Interview by Katrina Barbuto
When finishing his Physiotherapy Degree, Dr Mark Merolli said he never thought he would have a complete career transformation and immersion into health informatics and digital health: consumer health technology, clinical informatics, research informatics, data analytics, education.
Mark said while practicing as a physiotherapist he was drawn into understanding the impact of patients having greater access to health information/support networks online, and how this influences their approach to health management.
Mark explained that “CHIA offered somewhat of a complementarity to the rigor of a PhD training program I underwent in health informatics as well as my clinical background. I wanted to undertake the CHIA program to augment and broaden my horizons across a range of areas in health informatics, as well as open doors to a network with more colleagues and industry partners.”
“Doing the CHIA program was useful to break down those conceptual barriers, widen my knowledge base and boost my skillset when approaching different challenges in healthcare.
“Now, when I work with colleagues from different professional backgrounds, I can approach discussions and projects using a standard framework.

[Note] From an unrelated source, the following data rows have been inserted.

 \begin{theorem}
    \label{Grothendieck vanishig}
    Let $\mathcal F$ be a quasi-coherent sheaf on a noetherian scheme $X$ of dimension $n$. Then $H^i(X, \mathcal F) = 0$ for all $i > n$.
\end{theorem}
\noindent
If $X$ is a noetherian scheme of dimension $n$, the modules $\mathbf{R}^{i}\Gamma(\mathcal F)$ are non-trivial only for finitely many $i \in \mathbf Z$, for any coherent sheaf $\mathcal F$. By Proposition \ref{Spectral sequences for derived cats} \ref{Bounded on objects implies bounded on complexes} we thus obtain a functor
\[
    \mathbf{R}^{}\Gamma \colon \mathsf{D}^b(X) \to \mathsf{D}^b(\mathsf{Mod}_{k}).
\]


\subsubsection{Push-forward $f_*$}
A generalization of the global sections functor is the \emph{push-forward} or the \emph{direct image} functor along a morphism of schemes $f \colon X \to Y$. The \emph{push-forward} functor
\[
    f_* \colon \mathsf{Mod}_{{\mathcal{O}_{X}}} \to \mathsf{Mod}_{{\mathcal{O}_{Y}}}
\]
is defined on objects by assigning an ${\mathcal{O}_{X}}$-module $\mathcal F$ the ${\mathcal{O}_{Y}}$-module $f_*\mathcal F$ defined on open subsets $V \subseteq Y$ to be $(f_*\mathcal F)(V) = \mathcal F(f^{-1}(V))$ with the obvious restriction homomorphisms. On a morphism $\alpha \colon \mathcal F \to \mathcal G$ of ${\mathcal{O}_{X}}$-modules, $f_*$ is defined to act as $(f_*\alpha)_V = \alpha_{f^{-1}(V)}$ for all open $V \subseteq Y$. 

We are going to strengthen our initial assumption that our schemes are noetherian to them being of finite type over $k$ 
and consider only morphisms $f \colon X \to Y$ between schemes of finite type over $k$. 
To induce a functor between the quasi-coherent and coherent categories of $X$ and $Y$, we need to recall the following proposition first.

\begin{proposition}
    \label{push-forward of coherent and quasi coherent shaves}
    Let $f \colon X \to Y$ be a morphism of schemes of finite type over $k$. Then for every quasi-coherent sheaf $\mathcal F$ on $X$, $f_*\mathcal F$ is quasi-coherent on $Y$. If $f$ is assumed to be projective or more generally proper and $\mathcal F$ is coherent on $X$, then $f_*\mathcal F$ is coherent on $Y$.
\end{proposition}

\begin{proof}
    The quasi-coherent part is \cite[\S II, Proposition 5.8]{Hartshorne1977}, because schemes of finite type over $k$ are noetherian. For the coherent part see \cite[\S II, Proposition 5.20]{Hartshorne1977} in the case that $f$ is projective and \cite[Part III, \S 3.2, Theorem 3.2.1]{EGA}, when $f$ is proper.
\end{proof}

“I also have no doubt that CHIA has contributed to my recent career progressions and new job roles. It’s given me the confidence to work in a leadership and directorial role and know that I’m across the profession. It’s also given me a skillset and network that I can use to help pioneer and progress digital health and informatics in the physiotherapy profession,” said Mark.
Still practicing as a clinical physiotherapist part-time, Mark is now the Academic Director of Digital Health and Informatics in the School of Health Sciences at Swinburne University of Technology, Melbourne. Mark said that “the role is diverse but primarily involves a high amount of industry facing engagement, strategic planning, curriculum and course planning in digital health and informatics, lecturing, and conducting research.”
Where do you see health informatics in 5/10 years? “It’s becoming clearer that the wider health workforce and job roles are gearing up to include growing reference to skillsets in digital health and informatics. Within the next 5-10 years, I’m envisioning that more and more jobs and job applications will increasingly list competency and/or formal qualifications in digital health and informatics as essentials and desirables. This bodes well for the professional to pursue official credentialing. I think consequently and knock-on effect from this, it will put increasing onus back onto professional accreditation bodies (particularly those in the clinical health professions) to consider informatics as a required competency for practice,” said Mark.
Dr Mark Merolli
Academic Director of Digital Health – Swinburne University
Dr Mark Merolli is a health informatician, having done a PhD at the University of Melbourne, and a Physiotherapist. He is the Academic Director of Digital Health at Swinburne University of Technology – a passionate educator of future health professionals in digital health and a clinical health professional.